### Task statement
Without the pictures, reproduce the records that follow exactly.

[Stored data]
*** Begin section ***
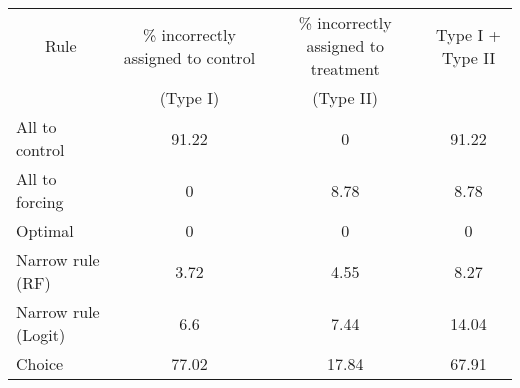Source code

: \begin{tabular}{lccc}
\toprule
\multicolumn{1}{c}{Rule} & \% incorrectly assigned to control  & \% incorrectly assigned to treatment & Type I + Type II \\
      & (Type I) & (Type II) &  \\
\midrule
\midrule
All to control & 91.22 & 0     & 91.22 \\
All to forcing & 0     & 8.78  & 8.78 \\
Optimal & 0     & 0     & 0 \\
Narrow rule (RF) & 3.72  & 4.55  & 8.27 \\
Narrow rule (Logit) & 6.6   & 7.44  & 14.04 \\
Choice & 77.02 & 17.84 & 67.91 \\
\bottomrule
\bottomrule
\end{tabular}%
*** End section ***
### Output for this exercise
Source code

: \begin{tabular}{lccc}
\toprule
\multicolumn{1}{c}{Rule} & \% incorrectly assigned to control  & \% incorrectly assigned to treatment & Type I + Type II \\
      & (Type I) & (Type II) &  \\
\midrule
\midrule
All to control & 91.22 & 0     & 91.22 \\
All to forcing & 0     & 8.78  & 8.78 \\
Optimal & 0     & 0     & 0 \\
Narrow rule (RF) & 3.72  & 4.55  & 8.27 \\
Narrow rule (Logit) & 6.6   & 7.44  & 14.04 \\
Choice & 77.02 & 17.84 & 67.91 \\
\bottomrule
\bottomrule
\end{tabular}%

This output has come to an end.